» **Work to be completed**
Find every line in the records below that contains the word "mathbb", and copy each such line.
:::::
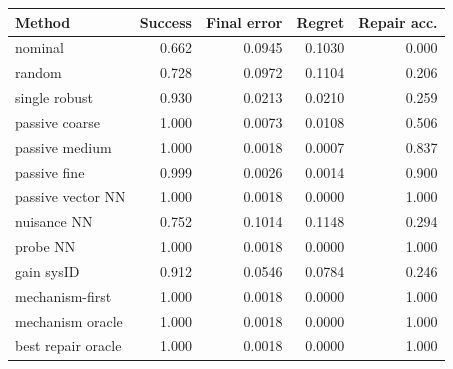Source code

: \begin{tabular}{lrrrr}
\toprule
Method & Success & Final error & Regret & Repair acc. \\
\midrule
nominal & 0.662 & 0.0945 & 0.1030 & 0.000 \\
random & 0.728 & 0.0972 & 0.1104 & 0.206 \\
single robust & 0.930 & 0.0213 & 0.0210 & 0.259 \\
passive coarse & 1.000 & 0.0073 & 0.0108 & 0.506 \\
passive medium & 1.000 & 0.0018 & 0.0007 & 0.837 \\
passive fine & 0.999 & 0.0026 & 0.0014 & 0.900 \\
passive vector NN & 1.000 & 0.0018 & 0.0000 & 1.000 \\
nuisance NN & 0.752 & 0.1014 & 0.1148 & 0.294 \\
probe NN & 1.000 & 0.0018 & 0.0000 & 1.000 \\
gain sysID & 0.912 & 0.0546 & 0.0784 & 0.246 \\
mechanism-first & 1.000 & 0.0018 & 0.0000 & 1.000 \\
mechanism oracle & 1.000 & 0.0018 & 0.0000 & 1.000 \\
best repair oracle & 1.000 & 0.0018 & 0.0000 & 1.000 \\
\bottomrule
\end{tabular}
:::::
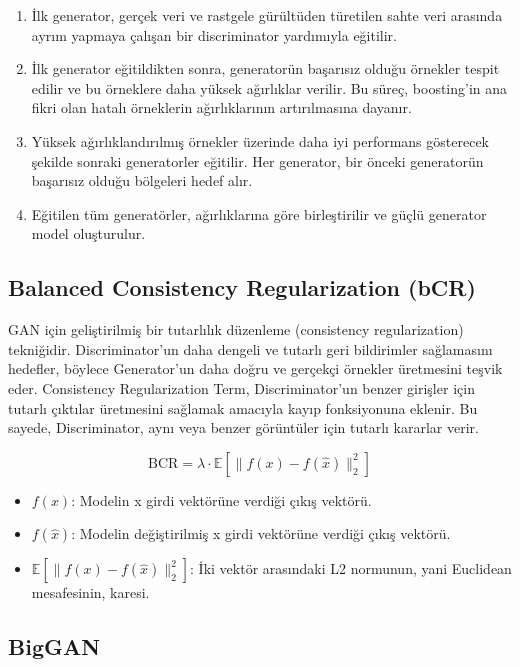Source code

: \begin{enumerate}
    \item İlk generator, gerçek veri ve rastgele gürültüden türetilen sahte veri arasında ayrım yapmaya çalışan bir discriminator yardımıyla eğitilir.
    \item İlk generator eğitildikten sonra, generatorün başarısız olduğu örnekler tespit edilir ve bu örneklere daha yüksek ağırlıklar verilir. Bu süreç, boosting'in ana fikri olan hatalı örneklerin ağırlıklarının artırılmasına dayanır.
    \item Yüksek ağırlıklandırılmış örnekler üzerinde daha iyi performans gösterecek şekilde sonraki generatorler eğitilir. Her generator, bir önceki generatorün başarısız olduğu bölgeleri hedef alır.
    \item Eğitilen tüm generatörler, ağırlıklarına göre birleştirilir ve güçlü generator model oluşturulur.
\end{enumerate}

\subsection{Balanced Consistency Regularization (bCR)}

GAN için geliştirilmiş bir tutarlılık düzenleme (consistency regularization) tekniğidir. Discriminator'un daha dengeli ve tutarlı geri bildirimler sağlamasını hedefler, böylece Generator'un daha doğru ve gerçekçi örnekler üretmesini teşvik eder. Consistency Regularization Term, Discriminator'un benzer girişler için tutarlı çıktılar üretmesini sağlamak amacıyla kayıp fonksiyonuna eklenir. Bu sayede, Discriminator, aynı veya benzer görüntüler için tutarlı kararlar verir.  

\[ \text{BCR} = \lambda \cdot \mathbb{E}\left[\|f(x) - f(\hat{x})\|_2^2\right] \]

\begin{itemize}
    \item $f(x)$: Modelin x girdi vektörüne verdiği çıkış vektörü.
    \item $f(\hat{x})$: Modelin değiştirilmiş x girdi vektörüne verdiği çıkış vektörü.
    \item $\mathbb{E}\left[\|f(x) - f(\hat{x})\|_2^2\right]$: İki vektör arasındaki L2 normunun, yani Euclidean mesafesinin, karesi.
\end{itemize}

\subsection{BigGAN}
:::::
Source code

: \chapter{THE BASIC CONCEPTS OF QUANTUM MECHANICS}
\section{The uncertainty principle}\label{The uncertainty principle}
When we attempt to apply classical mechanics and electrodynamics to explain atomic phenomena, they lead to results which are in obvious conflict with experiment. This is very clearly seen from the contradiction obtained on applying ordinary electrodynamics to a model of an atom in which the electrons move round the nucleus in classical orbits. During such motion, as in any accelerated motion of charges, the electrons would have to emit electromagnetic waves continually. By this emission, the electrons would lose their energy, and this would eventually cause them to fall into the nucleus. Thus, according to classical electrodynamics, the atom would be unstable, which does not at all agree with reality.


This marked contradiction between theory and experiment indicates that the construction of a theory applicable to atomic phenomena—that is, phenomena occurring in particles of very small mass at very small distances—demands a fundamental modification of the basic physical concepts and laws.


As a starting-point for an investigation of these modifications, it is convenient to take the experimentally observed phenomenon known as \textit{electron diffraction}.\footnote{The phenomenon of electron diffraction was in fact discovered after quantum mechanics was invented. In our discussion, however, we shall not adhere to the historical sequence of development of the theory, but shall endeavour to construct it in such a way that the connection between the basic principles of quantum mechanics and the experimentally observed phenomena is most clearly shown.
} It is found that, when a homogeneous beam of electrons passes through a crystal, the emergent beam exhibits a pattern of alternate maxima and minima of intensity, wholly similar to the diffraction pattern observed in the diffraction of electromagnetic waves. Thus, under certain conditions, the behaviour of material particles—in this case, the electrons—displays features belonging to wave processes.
:::::
» **Solution**
\[ \text{BCR} = \lambda \cdot \mathbb{E}\left[\|f(x) - f(\hat{x})\|_2^2\right] \]
    \item $\mathbb{E}\left[\|f(x) - f(\hat{x})\|_2^2\right]$: İki vektör arasındaki L2 normunun, yani Euclidean mesafesinin, karesi.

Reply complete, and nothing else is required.